THE NEW DARK is the first book in a new YA-trilogy and will be published in November 2017. The second and third books in the series (THE NEW DAWN & THE NEW DAY) will be released in 2018.
Lorraine Thomson was born in Glasgow. She won a UK writing competition and was short-listed for the Dundee Book Prize. She now lives in Ullapool on the rugged north-west coast of Scotland.
Follow the author on Twitter: @LGThomson1
Trigger Warning: remembrance of infanticide
I was on the fence after I read The New Dark. One one hand, I thought that the basic storyline for the book was fantastic. A post-apocalyptic world where mutants were common. That caught my attention from the get-go. But, I found that I had issues following the storyline at the same time. There was not enough background given about what happened “Before“, how the mutants came to be and what Sorrel’s birthmark means. When I finished The New Dark, I was at odds at what rating to give it. I settled on a 3 because I can see the potential in the book.

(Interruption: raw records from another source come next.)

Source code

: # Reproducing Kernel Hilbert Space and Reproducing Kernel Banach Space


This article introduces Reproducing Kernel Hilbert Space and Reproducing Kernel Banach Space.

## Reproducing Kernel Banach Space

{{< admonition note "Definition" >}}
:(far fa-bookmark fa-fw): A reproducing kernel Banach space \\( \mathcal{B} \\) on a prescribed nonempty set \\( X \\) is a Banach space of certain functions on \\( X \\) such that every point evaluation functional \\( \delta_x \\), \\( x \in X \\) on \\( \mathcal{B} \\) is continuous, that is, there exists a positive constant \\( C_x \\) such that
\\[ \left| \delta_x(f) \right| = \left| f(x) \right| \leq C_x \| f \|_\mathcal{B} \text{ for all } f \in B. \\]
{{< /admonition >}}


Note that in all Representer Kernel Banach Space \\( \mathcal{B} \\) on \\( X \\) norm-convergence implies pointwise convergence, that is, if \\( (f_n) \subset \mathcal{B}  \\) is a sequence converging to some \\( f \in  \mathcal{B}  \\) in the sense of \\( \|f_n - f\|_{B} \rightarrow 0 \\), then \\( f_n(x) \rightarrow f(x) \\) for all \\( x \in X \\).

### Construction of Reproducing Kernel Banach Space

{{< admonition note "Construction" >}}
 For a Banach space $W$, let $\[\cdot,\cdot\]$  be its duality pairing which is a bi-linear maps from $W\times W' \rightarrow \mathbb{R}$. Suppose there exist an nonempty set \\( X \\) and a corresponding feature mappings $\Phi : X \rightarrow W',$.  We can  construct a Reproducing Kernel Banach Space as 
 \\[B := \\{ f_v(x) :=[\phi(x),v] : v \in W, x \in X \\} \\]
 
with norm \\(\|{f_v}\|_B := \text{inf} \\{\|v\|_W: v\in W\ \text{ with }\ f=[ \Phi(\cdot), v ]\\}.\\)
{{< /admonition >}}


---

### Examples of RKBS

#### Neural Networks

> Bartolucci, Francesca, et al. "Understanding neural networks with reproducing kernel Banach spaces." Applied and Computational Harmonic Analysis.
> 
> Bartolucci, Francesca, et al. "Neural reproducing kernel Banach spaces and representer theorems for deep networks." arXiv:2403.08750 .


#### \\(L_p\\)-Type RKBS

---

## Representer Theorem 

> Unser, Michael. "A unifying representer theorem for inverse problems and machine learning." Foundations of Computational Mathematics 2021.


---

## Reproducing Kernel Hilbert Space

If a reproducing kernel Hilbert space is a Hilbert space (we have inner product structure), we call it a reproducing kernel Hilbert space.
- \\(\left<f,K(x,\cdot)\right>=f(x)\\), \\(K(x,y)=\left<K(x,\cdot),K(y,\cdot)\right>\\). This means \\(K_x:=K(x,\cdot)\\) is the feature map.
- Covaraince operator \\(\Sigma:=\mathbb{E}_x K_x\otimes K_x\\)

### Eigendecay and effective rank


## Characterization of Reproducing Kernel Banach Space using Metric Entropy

Sorrel did not make a good first impression on me at first. She came across as a brat. But my dislike did wane a teeny bit when she saw the mutants attack her village. She saw her mother and baby sister killed. She was going after her toddler brother when she was attacked by another mutant. After the dust clears from the attack on the village, she starts off on a journey to find her brother. I was impressed with her during her imprisonment when she was at Martin’s village. She was able to overcome her fear and dislike of mutants to free Einstein, a mutant held captive there. I thought it was amazing that she could go from hating mutants to being best friends with one.
The storyline with David wasn’t needed, in my eyes. The only thing that I did think it added to the book was that it showed that Sorrel’s brother was still alive. For supposedly being “in love” with Sorrel, he didn’t act it. He got very attached to Mara. I did like how you could see the search for Sorrel and Einstein through different eyes. But, as I stated at the beginning of this paragraph, I don’t think his storyline was needed.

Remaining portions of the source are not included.